Activity
The material below contains a line with "1. Make ready 3" and a line with "##### Instructions to". Copy exactly those two lines and all lines between them.
----------------------------------------
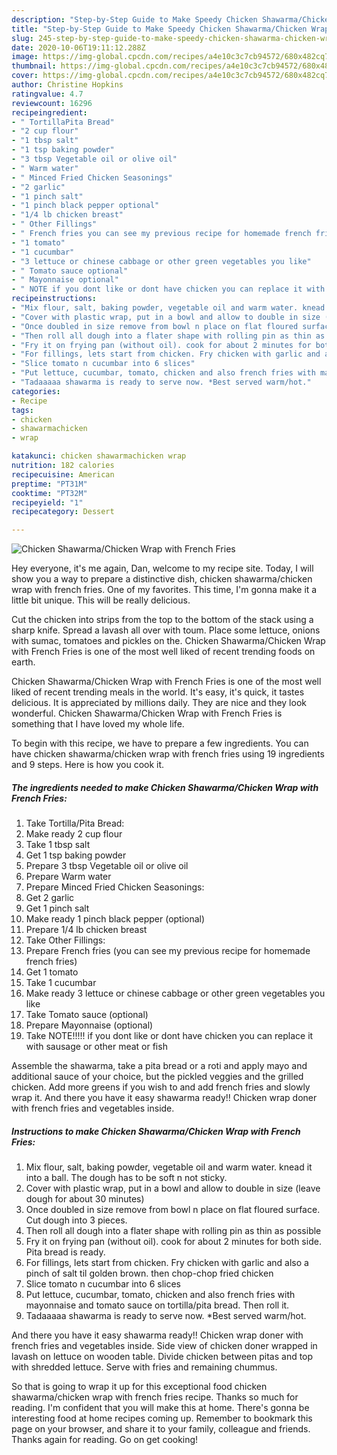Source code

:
 ```yaml
---
description: "Step-by-Step Guide to Make Speedy Chicken Shawarma/Chicken Wrap with French Fries"
title: "Step-by-Step Guide to Make Speedy Chicken Shawarma/Chicken Wrap with French Fries"
slug: 245-step-by-step-guide-to-make-speedy-chicken-shawarma-chicken-wrap-with-french-fries
date: 2020-10-06T19:11:12.288Z
image: https://img-global.cpcdn.com/recipes/a4e10c3c7cb94572/680x482cq70/chicken-shawarmachicken-wrap-with-french-fries-recipe-main-photo.jpg
thumbnail: https://img-global.cpcdn.com/recipes/a4e10c3c7cb94572/680x482cq70/chicken-shawarmachicken-wrap-with-french-fries-recipe-main-photo.jpg
cover: https://img-global.cpcdn.com/recipes/a4e10c3c7cb94572/680x482cq70/chicken-shawarmachicken-wrap-with-french-fries-recipe-main-photo.jpg
author: Christine Hopkins
ratingvalue: 4.7
reviewcount: 16296
recipeingredient:
- " TortillaPita Bread"
- "2 cup flour"
- "1 tbsp salt"
- "1 tsp baking powder"
- "3 tbsp Vegetable oil or olive oil"
- " Warm water"
- " Minced Fried Chicken Seasonings"
- "2 garlic"
- "1 pinch salt"
- "1 pinch black pepper optional"
- "1/4 lb chicken breast"
- " Other Fillings"
- " French fries you can see my previous recipe for homemade french fries"
- "1 tomato"
- "1 cucumbar"
- "3 lettuce or chinese cabbage or other green vegetables you like"
- " Tomato sauce optional"
- " Mayonnaise optional"
- " NOTE if you dont like or dont have chicken you can replace it with sausage or other meat or fish"
recipeinstructions:
- "Mix flour, salt, baking powder, vegetable oil and warm water. knead it into a ball. The dough has to be soft n not sticky."
- "Cover with plastic wrap, put in a bowl and allow to double in size (leave dough for about 30 minutes)"
- "Once doubled in size remove from bowl n place on flat floured surface. Cut dough into 3 pieces."
- "Then roll all dough into a flater shape with rolling pin as thin as possible"
- "Fry it on frying pan (without oil). cook for about 2 minutes for both side. Pita bread is ready."
- "For fillings, lets start from chicken. Fry chicken with garlic and also a pinch of salt til golden brown. then chop-chop fried chicken"
- "Slice tomato n cucumbar into 6 slices"
- "Put lettuce, cucumbar, tomato, chicken and also french fries with mayonnaise and tomato sauce on tortilla/pita bread. Then roll it."
- "Tadaaaaa shawarma is ready to serve now. *Best served warm/hot."
categories:
- Recipe
tags:
- chicken
- shawarmachicken
- wrap

katakunci: chicken shawarmachicken wrap 
nutrition: 182 calories
recipecuisine: American
preptime: "PT31M"
cooktime: "PT32M"
recipeyield: "1"
recipecategory: Dessert

---
```



![Chicken Shawarma/Chicken Wrap with French Fries](https://img-global.cpcdn.com/recipes/a4e10c3c7cb94572/680x482cq70/chicken-shawarmachicken-wrap-with-french-fries-recipe-main-photo.jpg)

Hey everyone, it's me again, Dan, welcome to my recipe site. Today, I will show you a way to prepare a distinctive dish, chicken shawarma/chicken wrap with french fries. One of my favorites. This time, I'm gonna make it a little bit unique. This will be really delicious.

Cut the chicken into strips from the top to the bottom of the stack using a sharp knife. Spread a lavash all over with toum. Place some lettuce, onions with sumac, tomatoes and pickles on the. Chicken Shawarma/Chicken Wrap with French Fries is one of the most well liked of recent trending foods on earth.

Chicken Shawarma/Chicken Wrap with French Fries is one of the most well liked of recent trending meals in the world. It's easy, it's quick, it tastes delicious. It is appreciated by millions daily. They are nice and they look wonderful. Chicken Shawarma/Chicken Wrap with French Fries is something that I have loved my whole life.


To begin with this recipe, we have to prepare a few ingredients. You can have chicken shawarma/chicken wrap with french fries using 19 ingredients and 9 steps. Here is how you cook it.

<!--inarticleads1-->

##### The ingredients needed to make Chicken Shawarma/Chicken Wrap with French Fries:

1. Take  Tortilla/Pita Bread:
1. Make ready 2 cup flour
1. Take 1 tbsp salt
1. Get 1 tsp baking powder
1. Prepare 3 tbsp Vegetable oil or olive oil
1. Prepare  Warm water
1. Prepare  Minced Fried Chicken Seasonings:
1. Get 2 garlic
1. Get 1 pinch salt
1. Make ready 1 pinch black pepper (optional)
1. Prepare 1/4 lb chicken breast
1. Take  Other Fillings:
1. Prepare  French fries (you can see my previous recipe for homemade french fries)
1. Get 1 tomato
1. Take 1 cucumbar
1. Make ready 3 lettuce or chinese cabbage or other green vegetables you like
1. Take  Tomato sauce (optional)
1. Prepare  Mayonnaise (optional)
1. Take  NOTE!!!!! if you dont like or dont have chicken you can replace it with sausage or other meat or fish


Assemble the shawarma, take a pita bread or a roti and apply mayo and additional sauce of your choice, but the pickled veggies and the grilled chicken. Add more greens if you wish to and add french fries and slowly wrap it. And there you have it easy shawarma ready!! Chicken wrap doner with french fries and vegetables inside. 

<!--inarticleads2-->

##### Instructions to make Chicken Shawarma/Chicken Wrap with French Fries:

1. Mix flour, salt, baking powder, vegetable oil and warm water. knead it into a ball. The dough has to be soft n not sticky.
1. Cover with plastic wrap, put in a bowl and allow to double in size (leave dough for about 30 minutes)
1. Once doubled in size remove from bowl n place on flat floured surface. Cut dough into 3 pieces.
1. Then roll all dough into a flater shape with rolling pin as thin as possible
1. Fry it on frying pan (without oil). cook for about 2 minutes for both side. Pita bread is ready.
1. For fillings, lets start from chicken. Fry chicken with garlic and also a pinch of salt til golden brown. then chop-chop fried chicken
1. Slice tomato n cucumbar into 6 slices
1. Put lettuce, cucumbar, tomato, chicken and also french fries with mayonnaise and tomato sauce on tortilla/pita bread. Then roll it.
1. Tadaaaaa shawarma is ready to serve now. *Best served warm/hot.


And there you have it easy shawarma ready!! Chicken wrap doner with french fries and vegetables inside. Side view of chicken doner wrapped in lavash on lettuce on wooden table. Divide chicken between pitas and top with shredded lettuce. Serve with fries and remaining chummus. 

So that is going to wrap it up for this exceptional food chicken shawarma/chicken wrap with french fries recipe. Thanks so much for reading. I'm confident that you will make this at home. There's gonna be interesting food at home recipes coming up. Remember to bookmark this page on your browser, and share it to your family, colleague and friends. Thanks again for reading. Go on get cooking!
----------------------------------------
The completed task
1. Make ready 3 lettuce or chinese cabbage or other green vegetables you like
1. Take  Tomato sauce (optional)
1. Prepare  Mayonnaise (optional)
1. Take  NOTE!!!!! if you dont like or dont have chicken you can replace it with sausage or other meat or fish


Assemble the shawarma, take a pita bread or a roti and apply mayo and additional sauce of your choice, but the pickled veggies and the grilled chicken. Add more greens if you wish to and add french fries and slowly wrap it. And there you have it easy shawarma ready!! Chicken wrap doner with french fries and vegetables inside. 

<!--inarticleads2-->

##### Instructions to make Chicken Shawarma/Chicken Wrap with French Fries:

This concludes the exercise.